Monday, June 1, 2020

May

Well, it's already June. We're about halfway done with 2020 and that seems crazy in both directions. Already? Only halfway? Here's a little of what my family got up to in May...

Celebrating another birthday! C turned four and, of course, wanted a pig birthday. We played outside, played a family game of Sonic the Hedgehog, and watched a movie, along with all of our usual birthday activities.

Homesteading- We still haven't officially gotten our garden in the ground! This probably seems crazy but we're in zone 6 so it's actually only a smidge late. This is why we needed a greenhouse- to extend our growing season. We also now have two apple trees, are still (forever?) working on a fencing situation, and experienced the not-so-lovely conundrum of an almost totally full septic tank. We hit a point where we could no longer do anything with running water (hand washing, toilet flushing, dishes, laundry, showers!) so my mother-in-law graciously put us up in a hotel for a couple days until that was taken care of! We'll eventually need to upgrade that septic tank!

I was having technical difficulties switching my SK Bell Instagram and Facebook pages back and forth with the Cedar Ridge Homestead Instagram and Facebook pages which was really frustrating me. I need to be able to focus on my SK Bell page so I kinda gave up. Now Ryan has taken over for me so Cedar Ridge Homestead is going to be posting regularly again :]

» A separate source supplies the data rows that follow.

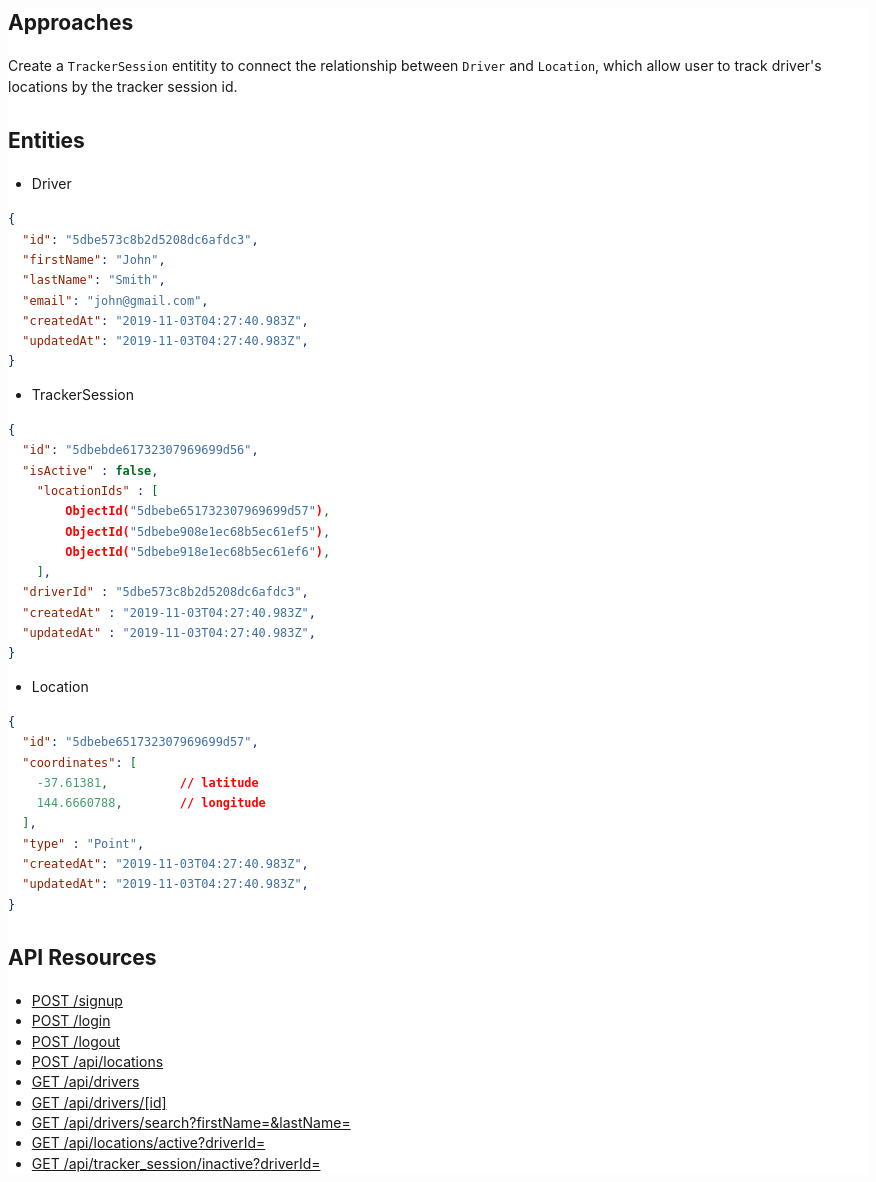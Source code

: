 ## Approaches

Create a `TrackerSession` entitity to connect the relationship between `Driver` and `Location`,
which allow user to track driver's locations by the tracker session id.

## Entities

* Driver
```json
{
  "id": "5dbe573c8b2d5208dc6afdc3",
  "firstName": "John",
  "lastName": "Smith",
  "email": "john@gmail.com",
  "createdAt": "2019-11-03T04:27:40.983Z",
  "updatedAt": "2019-11-03T04:27:40.983Z",
}
```

* TrackerSession
```json
{
  "id": "5dbebde61732307969699d56",
  "isActive" : false, 
    "locationIds" : [
        ObjectId("5dbebe651732307969699d57"), 
        ObjectId("5dbebe908e1ec68b5ec61ef5"), 
        ObjectId("5dbebe918e1ec68b5ec61ef6"), 
    ], 
  "driverId" : "5dbe573c8b2d5208dc6afdc3", 
  "createdAt" : "2019-11-03T04:27:40.983Z",
  "updatedAt" : "2019-11-03T04:27:40.983Z",
}
```

* Location
```json
{
  "id": "5dbebe651732307969699d57",
  "coordinates": [
    -37.61381,          // latitude
    144.6660788,        // longitude
  ],
  "type" : "Point",
  "createdAt": "2019-11-03T04:27:40.983Z",
  "updatedAt": "2019-11-03T04:27:40.983Z",  
}
```

## API Resources
  - [POST /signup](#post-signup)
  - [POST /login](#post-login)
  - [POST /logout](#post-logout)
  - [POST /api/locations](#post-apilocations)
  - [GET /api/drivers](#get-apidrivers)
  - [GET /api/drivers/[id]](#get-apidriversid)
  - [GET /api/drivers/search?firstName=&lastName=](#get-apidriverssearchfirstNamelastName)
  - [GET /api/locations/active?driverId=](#get-apilocationsactivedriverId)
  - [GET /api/tracker_session/inactive?driverId=](#get-apitrackersessioninactivedriverId)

-Homeschooling... Math, language arts, and preschool were all business as usual around here. We wrapped up our ocean science unit (now onto a more serious space unit!) and learned about the Victorian period in our Good and Beautiful history unit. We have officially used up our math slack-off days for the school year but we're nearing the finish line!

Reading... I read lots of books in May, many which were review books. It seems I have broken my ears because I now listen to most audio books at a 1.75 speed... I listened to seven audio books in May! Seven! (Though I admit five of them were super short). Favorites were Fierce, Free, and Full of Fire by Jen Hatmaker (She had me at chapter one, which was all about her Enneagram journey), Outer Order, Inner Calm by Gretchen Rubin (the perfect spring cleaning book), Big Magic by Elizabeth Gilbert (so inspiring for me as a writer, but did contain profanity), Station Eleven by Emily St. John Mandel (A literary pandemic novel... Loved it!), and a not-quite TGTB-worthy but still lovely modern middle grade book about race in today's world, A Good Kind of Trouble by Lisa Moore Renee (definitely going on my list but I haven't decided yet what grade).

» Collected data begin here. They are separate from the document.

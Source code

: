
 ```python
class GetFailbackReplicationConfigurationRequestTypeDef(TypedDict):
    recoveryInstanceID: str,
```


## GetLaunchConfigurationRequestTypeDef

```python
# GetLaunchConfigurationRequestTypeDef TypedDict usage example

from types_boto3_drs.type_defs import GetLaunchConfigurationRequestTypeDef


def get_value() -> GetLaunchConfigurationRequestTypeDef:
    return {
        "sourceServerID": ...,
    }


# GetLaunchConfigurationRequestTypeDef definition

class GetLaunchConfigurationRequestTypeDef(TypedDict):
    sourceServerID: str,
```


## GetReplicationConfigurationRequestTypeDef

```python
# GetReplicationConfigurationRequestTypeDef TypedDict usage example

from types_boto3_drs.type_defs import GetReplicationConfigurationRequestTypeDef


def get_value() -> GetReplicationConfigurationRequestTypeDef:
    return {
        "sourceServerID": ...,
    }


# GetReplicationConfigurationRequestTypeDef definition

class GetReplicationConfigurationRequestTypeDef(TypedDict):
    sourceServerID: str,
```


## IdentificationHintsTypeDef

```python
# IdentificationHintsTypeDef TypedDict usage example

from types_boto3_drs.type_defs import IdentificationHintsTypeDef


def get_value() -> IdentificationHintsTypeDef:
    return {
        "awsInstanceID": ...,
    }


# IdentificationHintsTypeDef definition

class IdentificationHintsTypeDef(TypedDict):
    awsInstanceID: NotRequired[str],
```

My mother-in-law and I finished our buddy read, Forgotten Garden by Kate Morton (we both really liked it! My friends wanting TGTB standard books will be sad to hear that it took a turn and isn't perfectly appropriate in the second half, but it was beautifully written + intruiging and we're both planning to read more Kate Morton in the future), The Miracle Morning by Hal Elrod (my exact morning routine, much to my surprise! He gives a great, detailed explanation of why this all matters and works, highly recommend), and March, a graphic novel on the civil rights movement I loved and added to my kids' high school list... And a whole bunch of review books!

A Mother's Love*... This sweet little essay collection was intentionally written for all kinds of mothers, including the aunties, teachers and various other roles who mother children but are not "their mother."  Each essay was very short, as we're the accompanying biblical views of mothers, and they were written by many different women. I actually got this book after Mother's Day but it would have made an excellent Mother's Day gift!
Where is Wisdom*... This book was different from what I was expecting but I still thought it was good and my kids loved it. I expected almost a young version of a bible study of Job 28 but instead it was more of a prosaic picture book that made it work better for my girls (2-5) than for my son (7) who still liked it fine. The prose and illustrations were both lovely.
Star of Persia*... I have never read biblical fiction before but this was such a treat! I often feel a little guilty about the way reading the bible makes me feel. I love God, prayer, worship music, exploring + discussing spirituality, examining the history of Christianity... But I'm a dreamer, a prosaic word girl, and the bible is a bunch of amazing stories told without any of the extras I crave. I want to know that Noah stared at the foaming waves surrounding their boat and squeezed his wife's hand, or that Darius lost his lunch after Daniel was dragged away, or that Moses kept his hands around his staff when he spoke so no one would see how hard they were shaking. I want to know what Adam and Eve whispered in the dark, what Mary whispered to Joseph, and now I've gotten to play with Esther's story! The story was, of course, a fictional interpretation but I was well aware of that and had no trouble enjoying it and still separating it from the actual scripture. I would definitely recommend this one if you're interested in biblical fiction, though I'll admit that there was a lot of talk about the harem that made me feel really uncomfortable with the idea of giving this to my kids as teenagers. Still, I know I'll be trying some of Jill Eileen Smith's other books!

*I received a free copy of this book from the publisher in exchange for an honest review.